Wat zijn investeringen?
Organisaties doen investeringen om toekomstige winsten (of andere doelstellingen) veilig te stellen dan wel te vergroten. Maar wat zijn investeringen nu precies en welke soorten investeringen kun je onderscheiden:
- Opoffering; een investering is een opoffering van geld of tijd in het nu om op later moment een doel te kunnen verwezenlijken. Iemand kan nadenken over een probleem, een boek lezen of een netwerk opbouwen. Allemaal zaken die als investering gezien kunnen worden. In het dagelijks spraakgebruik hebben investeringen betrekking op grote uitgaven 'in het nu' waarvan in de toekomst opbrengsten worden verwacht.
- Investering versus kosten; in de economie spreekt men van een investering (en niet van kosten) als het doel pas op lange termijn behaald wordt. De grens ligt meestal bij een jaar. Als iemand een reep chocola koopt en het direct opeet is er geen sprake van een investering. Maar van kosten omdat het doel, het opeten van de chocola, direct gehaald wordt. Ook bijvoorbeeld de aanschaf van grondstoffen door een bedrijf voor de productie van goederen die verkocht gaan worden is geen investering, maar een kost, omdat de meeste productieprocessen binnen een jaar zijn afgerond.
- Homo Economicus; in de economie is het uitgangspunt dat mensen en bedrijven rationeel handelen. Dat betekent dat bedrijven altijd kiezen voor die investering die de winst van de organisatie maximaliseert. De mens als rationeel wezen lijkt een redelijk uitgangspunt. In werkelijkheid worden investeringen (te) vaak op intuïtie gedaan. Of nog erger uit hobbyisme of grootheidswaan. Denk hierbij bijvoorbeeld aan de overname van ABN AMRO bank door de Fortis Bank.
Soorten investeringen
Investeringen komen volgens bovenstaande definitie in vele soorten en maten voor. Het volgen van een opleiding is een investering. Dit geldt ook voor het aanschaffen van een computer. En ook het vervangen van het autopark, het uitbreiden van de productiecapaciteit of het opkopen van een andere onderneming valt onder de noemer van een investering. Om inzicht te geven in de soorten investeringen die er onderkend worden is hieronder een schema opgenomen.

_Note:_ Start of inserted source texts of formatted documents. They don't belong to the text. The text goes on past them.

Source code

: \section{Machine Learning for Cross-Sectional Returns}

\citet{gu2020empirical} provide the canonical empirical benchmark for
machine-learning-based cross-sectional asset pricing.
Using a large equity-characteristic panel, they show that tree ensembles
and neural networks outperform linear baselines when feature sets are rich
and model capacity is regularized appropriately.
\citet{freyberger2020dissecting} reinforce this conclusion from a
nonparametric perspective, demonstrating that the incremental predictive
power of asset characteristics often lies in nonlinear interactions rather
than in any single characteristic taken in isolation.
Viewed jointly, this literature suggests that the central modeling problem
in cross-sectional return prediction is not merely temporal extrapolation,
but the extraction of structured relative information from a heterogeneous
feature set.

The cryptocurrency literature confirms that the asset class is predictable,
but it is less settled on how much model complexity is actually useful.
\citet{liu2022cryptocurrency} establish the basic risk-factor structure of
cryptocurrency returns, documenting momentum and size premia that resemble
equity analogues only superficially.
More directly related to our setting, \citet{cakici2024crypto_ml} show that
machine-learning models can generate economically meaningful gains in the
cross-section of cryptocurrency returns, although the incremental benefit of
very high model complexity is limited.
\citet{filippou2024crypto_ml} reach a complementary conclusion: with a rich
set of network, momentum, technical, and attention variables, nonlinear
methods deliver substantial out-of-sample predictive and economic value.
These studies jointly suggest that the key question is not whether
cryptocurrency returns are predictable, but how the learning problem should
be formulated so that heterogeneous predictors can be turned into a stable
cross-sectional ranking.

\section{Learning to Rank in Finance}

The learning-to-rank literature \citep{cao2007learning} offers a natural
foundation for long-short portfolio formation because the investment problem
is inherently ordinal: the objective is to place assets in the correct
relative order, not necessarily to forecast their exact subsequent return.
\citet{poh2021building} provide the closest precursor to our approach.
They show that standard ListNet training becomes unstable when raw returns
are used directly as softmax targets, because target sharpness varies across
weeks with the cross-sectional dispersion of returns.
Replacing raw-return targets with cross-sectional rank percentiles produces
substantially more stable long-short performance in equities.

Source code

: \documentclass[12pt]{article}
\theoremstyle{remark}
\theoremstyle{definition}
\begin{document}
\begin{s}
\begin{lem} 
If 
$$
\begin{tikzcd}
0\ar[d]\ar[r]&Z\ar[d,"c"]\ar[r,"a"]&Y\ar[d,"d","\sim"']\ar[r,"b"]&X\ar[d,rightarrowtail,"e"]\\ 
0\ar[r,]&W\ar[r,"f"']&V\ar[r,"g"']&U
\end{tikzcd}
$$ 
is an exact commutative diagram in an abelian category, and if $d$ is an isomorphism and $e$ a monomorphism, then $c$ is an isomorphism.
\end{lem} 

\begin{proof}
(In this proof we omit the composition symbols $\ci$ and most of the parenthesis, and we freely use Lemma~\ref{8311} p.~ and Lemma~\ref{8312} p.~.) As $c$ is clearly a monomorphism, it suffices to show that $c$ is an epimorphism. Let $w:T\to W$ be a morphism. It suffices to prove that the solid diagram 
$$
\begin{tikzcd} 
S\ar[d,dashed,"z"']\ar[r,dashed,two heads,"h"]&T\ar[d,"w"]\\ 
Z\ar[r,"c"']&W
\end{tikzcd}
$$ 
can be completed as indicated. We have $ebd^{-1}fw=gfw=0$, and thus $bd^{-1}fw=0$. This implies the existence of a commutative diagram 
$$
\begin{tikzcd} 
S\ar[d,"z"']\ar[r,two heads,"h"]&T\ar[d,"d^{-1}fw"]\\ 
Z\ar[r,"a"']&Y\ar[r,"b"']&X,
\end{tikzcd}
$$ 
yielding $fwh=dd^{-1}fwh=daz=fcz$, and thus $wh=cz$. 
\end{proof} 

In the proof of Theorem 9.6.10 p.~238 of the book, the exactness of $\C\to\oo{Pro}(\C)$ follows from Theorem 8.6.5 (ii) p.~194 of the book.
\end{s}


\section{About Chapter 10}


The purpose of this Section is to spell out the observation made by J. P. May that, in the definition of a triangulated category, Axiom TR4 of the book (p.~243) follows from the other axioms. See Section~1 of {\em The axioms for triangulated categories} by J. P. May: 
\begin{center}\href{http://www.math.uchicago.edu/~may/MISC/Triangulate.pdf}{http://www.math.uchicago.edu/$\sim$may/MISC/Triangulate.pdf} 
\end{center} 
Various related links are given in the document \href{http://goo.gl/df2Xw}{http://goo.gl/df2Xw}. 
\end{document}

- Totaal investeringen; het totaal van investeringen van een organisatie in een bepaald jaar is gelijk aan de optelsom van de uitbreidingsinvesteringen en de vervangingsinvesteringen.
- Uitbreidingsinvesteringen;
zijn gericht op het vergroten van de productiecapaciteit. Deze investeringen vinden plaats in de vaste activa of de vlottende activa. Maar het kan natuurlijk ook gaan om investeringen in het menselijk 'kapitaal'. De uitbreidingsinvesteringen worden met het aantrekken van eigen of vreemd vermogen gefinancierd.
- Investeringen in vaste activa; hier gaat het bijvoorbeeld om de aanschaf van extra productiemachines, de aanschaf van een ICT-systeem of de overname van een andere onderneming. Kenmerkend voor investeringen in vaste activa is dat er in de latere jaren veelal afschrijvingskosten, onderhoudskosten of financieringskosten tegenover staan.
- Investeringen in vlottende activa; dit zijn bijvoorbeeld investeringen in grotere voorraden van grondstoffen of handelsproducten. Die nodig zijn om een grotere productie mogelijk te maken.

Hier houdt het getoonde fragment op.